Health Insurance Portability and Accountability Act (HIPPA) Practice Exam

If someone believes a DoD covered entity is not following HIPAA, where can they file a complaint?

• A. The local police department
• B. The DHA Privacy Office
• C. The Department of Justice
• D. The designated physician at the MTF

The correct answer is: The DHA Privacy Office

Filing a complaint regarding a violation of HIPAA by a Department of Defense (DoD) covered entity should be directed to the DHA (Defense Health Agency) Privacy Office. This office is specifically set up to handle privacy issues related to healthcare information within the DoD framework and is equipped to investigate claims of non-compliance with HIPAA regulations. The DHA Privacy Office serves as the appropriate authority for individuals who wish to report perceived violations, as it ensures that the complaint is addressed within the correct jurisdiction and in accordance with established protocols. They can respond effectively to complaints involving health information privacy and security, making them the correct venue for this type of issue.

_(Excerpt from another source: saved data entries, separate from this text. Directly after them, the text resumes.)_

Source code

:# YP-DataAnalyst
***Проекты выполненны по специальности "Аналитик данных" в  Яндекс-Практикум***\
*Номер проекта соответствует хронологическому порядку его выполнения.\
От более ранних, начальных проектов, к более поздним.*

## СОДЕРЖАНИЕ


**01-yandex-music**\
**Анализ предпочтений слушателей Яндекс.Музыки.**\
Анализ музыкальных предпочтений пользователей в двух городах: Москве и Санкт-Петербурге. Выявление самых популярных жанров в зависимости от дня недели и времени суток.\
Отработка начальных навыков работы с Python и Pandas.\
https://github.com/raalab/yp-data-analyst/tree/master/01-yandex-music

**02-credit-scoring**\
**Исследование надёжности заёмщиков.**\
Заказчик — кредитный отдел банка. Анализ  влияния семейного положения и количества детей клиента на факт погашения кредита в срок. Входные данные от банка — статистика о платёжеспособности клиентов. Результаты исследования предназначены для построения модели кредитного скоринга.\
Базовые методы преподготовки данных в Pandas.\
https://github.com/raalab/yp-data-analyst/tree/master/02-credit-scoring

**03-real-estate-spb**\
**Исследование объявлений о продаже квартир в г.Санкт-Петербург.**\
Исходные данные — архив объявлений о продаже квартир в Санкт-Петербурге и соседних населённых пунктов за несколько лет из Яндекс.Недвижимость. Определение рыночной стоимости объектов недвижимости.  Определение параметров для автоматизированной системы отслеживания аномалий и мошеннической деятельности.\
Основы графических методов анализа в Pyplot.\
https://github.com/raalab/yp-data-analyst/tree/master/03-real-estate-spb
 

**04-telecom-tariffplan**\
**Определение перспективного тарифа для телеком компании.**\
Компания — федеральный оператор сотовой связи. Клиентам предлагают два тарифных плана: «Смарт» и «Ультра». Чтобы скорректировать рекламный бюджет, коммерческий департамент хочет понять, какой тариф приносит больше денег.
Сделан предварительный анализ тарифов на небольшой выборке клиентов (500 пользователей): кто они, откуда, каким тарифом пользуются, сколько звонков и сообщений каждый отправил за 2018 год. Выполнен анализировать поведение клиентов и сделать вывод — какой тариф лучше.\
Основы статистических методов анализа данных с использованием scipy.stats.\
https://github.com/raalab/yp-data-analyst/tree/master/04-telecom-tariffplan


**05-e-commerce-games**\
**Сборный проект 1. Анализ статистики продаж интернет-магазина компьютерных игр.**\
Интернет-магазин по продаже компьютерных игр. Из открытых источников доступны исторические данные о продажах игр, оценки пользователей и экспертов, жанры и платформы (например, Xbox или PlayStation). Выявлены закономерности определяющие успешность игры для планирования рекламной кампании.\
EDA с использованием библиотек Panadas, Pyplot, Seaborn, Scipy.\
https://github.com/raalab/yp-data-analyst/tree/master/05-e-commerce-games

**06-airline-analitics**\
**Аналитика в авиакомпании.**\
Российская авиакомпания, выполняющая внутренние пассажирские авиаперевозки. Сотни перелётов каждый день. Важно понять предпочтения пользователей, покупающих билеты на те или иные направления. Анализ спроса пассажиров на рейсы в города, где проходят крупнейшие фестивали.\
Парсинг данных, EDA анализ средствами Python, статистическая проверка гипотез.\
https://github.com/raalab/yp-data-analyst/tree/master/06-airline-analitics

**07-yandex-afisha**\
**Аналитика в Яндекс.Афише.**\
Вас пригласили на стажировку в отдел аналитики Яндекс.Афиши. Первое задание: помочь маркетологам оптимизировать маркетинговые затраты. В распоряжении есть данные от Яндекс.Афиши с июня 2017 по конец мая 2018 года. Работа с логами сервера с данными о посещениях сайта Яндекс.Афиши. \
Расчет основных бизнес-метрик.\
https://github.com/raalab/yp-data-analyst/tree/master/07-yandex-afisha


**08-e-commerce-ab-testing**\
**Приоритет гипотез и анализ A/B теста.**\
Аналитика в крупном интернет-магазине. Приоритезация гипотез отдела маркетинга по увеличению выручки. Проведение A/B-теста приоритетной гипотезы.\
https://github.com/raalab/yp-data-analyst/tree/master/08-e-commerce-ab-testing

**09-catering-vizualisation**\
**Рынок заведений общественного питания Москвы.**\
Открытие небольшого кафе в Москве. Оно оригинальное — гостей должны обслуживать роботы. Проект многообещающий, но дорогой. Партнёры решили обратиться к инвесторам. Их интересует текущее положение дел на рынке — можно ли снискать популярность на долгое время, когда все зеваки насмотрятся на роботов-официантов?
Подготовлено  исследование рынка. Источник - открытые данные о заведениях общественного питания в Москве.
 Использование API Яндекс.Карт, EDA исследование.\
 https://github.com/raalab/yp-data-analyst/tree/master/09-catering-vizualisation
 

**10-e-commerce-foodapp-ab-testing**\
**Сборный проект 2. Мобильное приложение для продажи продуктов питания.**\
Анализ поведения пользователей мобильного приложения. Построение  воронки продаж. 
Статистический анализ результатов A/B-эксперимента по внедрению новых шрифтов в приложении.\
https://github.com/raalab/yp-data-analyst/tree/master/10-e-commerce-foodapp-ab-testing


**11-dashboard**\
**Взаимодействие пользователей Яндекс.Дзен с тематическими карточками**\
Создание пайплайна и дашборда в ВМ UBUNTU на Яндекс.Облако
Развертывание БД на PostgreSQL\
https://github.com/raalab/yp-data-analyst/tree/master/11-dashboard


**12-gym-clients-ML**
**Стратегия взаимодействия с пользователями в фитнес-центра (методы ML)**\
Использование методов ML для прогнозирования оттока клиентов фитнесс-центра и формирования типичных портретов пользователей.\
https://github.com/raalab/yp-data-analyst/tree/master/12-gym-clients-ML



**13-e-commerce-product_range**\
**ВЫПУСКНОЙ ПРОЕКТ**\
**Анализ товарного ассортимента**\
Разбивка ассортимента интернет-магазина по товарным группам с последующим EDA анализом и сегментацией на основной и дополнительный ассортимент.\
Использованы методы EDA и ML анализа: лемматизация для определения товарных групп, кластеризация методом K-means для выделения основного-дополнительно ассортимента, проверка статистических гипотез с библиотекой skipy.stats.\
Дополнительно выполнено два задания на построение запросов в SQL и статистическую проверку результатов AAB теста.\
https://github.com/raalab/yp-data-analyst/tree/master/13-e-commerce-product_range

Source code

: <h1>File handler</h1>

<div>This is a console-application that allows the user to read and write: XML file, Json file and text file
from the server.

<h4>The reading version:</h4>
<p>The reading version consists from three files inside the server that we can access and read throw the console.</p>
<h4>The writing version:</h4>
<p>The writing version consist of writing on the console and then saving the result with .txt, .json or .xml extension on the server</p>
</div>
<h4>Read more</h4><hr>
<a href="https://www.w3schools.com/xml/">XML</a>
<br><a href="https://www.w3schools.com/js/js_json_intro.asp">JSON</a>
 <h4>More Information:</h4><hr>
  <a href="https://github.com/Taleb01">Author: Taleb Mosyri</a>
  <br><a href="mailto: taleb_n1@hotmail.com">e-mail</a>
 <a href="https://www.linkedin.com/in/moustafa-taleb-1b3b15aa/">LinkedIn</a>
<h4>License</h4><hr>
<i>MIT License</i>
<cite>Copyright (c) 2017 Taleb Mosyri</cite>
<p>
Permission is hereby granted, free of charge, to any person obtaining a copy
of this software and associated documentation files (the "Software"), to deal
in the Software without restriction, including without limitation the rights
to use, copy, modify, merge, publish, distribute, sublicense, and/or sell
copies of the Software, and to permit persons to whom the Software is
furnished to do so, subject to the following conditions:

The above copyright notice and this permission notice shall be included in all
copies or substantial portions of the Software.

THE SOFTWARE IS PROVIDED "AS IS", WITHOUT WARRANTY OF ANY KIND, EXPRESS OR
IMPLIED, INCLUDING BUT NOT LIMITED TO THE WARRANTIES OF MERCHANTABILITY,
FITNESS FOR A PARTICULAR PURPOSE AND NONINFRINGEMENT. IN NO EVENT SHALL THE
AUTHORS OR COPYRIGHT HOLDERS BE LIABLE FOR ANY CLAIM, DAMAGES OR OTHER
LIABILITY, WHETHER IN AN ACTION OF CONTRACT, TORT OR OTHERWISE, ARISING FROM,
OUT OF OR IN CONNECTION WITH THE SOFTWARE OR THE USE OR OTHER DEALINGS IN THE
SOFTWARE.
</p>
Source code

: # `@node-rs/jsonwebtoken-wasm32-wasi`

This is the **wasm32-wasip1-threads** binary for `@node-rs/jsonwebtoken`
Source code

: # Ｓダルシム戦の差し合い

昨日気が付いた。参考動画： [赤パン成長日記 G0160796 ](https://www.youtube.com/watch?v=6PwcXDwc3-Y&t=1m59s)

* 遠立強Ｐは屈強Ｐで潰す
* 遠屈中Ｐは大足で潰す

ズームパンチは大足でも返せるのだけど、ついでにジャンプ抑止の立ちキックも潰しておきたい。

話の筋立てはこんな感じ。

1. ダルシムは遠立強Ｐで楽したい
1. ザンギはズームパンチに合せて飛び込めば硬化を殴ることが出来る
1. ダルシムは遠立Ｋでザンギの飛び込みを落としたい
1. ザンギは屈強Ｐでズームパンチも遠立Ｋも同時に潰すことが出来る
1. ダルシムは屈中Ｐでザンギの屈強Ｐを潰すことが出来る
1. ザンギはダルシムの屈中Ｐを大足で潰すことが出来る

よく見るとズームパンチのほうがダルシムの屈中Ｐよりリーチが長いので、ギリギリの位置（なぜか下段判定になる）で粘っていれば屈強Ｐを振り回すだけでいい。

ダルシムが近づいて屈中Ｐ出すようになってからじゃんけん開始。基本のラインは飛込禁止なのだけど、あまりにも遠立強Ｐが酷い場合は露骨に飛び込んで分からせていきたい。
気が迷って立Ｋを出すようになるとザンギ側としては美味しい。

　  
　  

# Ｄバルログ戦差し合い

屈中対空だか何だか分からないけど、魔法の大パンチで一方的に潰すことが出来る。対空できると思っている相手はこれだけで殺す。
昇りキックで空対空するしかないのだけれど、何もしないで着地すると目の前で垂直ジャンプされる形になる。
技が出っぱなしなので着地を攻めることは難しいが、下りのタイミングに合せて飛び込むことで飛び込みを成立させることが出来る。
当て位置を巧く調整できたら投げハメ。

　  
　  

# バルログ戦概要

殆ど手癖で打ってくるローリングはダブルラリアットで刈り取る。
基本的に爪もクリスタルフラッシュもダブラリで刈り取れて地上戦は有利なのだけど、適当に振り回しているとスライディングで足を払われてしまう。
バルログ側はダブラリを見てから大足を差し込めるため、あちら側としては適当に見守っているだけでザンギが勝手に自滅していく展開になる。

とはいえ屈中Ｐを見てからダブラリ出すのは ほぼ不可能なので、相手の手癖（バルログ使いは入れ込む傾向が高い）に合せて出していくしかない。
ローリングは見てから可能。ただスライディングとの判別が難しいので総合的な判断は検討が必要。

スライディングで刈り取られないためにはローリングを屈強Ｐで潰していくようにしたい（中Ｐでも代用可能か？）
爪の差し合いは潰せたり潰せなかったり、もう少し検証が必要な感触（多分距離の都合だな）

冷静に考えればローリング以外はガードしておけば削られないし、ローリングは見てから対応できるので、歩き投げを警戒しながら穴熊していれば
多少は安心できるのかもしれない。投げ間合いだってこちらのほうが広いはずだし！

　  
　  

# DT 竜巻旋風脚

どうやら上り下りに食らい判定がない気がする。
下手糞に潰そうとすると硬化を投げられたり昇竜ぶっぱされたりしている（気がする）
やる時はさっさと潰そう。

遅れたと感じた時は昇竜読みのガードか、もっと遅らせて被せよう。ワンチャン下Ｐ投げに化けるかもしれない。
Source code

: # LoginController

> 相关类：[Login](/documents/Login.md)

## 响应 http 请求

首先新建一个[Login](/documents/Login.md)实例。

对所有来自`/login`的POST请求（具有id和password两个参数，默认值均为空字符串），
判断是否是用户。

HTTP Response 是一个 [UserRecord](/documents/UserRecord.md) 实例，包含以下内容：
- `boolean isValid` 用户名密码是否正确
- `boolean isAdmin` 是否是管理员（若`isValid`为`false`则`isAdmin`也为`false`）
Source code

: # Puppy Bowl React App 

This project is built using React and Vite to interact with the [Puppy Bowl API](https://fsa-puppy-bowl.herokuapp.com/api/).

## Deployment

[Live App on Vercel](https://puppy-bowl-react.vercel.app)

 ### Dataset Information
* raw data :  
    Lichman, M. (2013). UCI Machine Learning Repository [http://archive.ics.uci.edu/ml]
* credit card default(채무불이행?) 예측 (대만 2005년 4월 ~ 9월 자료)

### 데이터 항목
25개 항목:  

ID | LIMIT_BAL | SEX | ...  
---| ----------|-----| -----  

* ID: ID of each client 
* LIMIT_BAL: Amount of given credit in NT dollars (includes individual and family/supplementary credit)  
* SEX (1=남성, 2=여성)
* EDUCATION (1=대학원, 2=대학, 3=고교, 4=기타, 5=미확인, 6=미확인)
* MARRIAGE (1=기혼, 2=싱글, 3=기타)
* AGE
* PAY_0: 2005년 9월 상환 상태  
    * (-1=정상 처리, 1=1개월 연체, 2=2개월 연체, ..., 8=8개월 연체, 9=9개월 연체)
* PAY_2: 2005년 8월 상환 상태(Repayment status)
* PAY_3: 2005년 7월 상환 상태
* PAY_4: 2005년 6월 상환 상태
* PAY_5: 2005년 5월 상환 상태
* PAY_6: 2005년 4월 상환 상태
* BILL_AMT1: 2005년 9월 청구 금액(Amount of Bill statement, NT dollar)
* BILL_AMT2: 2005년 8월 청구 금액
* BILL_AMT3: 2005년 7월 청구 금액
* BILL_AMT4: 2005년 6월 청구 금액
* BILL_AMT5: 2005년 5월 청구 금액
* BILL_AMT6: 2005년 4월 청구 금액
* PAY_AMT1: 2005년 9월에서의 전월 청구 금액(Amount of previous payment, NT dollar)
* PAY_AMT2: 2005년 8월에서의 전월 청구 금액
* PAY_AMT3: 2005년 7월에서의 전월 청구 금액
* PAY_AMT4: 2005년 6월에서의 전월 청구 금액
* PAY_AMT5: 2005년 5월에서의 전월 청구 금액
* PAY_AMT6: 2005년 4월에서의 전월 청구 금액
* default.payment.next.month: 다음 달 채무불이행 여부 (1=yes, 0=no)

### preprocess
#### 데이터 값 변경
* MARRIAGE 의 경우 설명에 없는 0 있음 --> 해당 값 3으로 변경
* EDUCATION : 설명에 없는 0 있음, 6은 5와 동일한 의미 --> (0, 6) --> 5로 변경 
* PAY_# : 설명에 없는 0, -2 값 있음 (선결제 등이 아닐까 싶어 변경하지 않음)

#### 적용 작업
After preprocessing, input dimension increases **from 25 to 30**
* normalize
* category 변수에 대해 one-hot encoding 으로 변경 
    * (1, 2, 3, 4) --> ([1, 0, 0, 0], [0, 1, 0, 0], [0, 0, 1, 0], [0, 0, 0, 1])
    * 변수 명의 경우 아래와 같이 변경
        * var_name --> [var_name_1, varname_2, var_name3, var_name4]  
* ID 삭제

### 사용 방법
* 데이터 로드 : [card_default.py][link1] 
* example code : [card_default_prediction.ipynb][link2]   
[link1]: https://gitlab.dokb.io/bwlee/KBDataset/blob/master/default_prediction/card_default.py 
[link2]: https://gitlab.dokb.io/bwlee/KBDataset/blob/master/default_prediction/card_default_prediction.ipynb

Other options, such as the local police department, the Department of Justice, and the designated physician at the Military Treatment Facility (MTF), do not have the specific mandate or expertise to address HIPAA-related complaints in the same manner as the DHA Privacy Office. The police may handle criminal matters but would not have jurisdiction over HIPAA violations, while the Department of Justice takes on broader legal enforcement roles, not managing individual complaints. Similarly, a designated physician might not have the authority or resources to address compliance issues and privacy concerns effectively.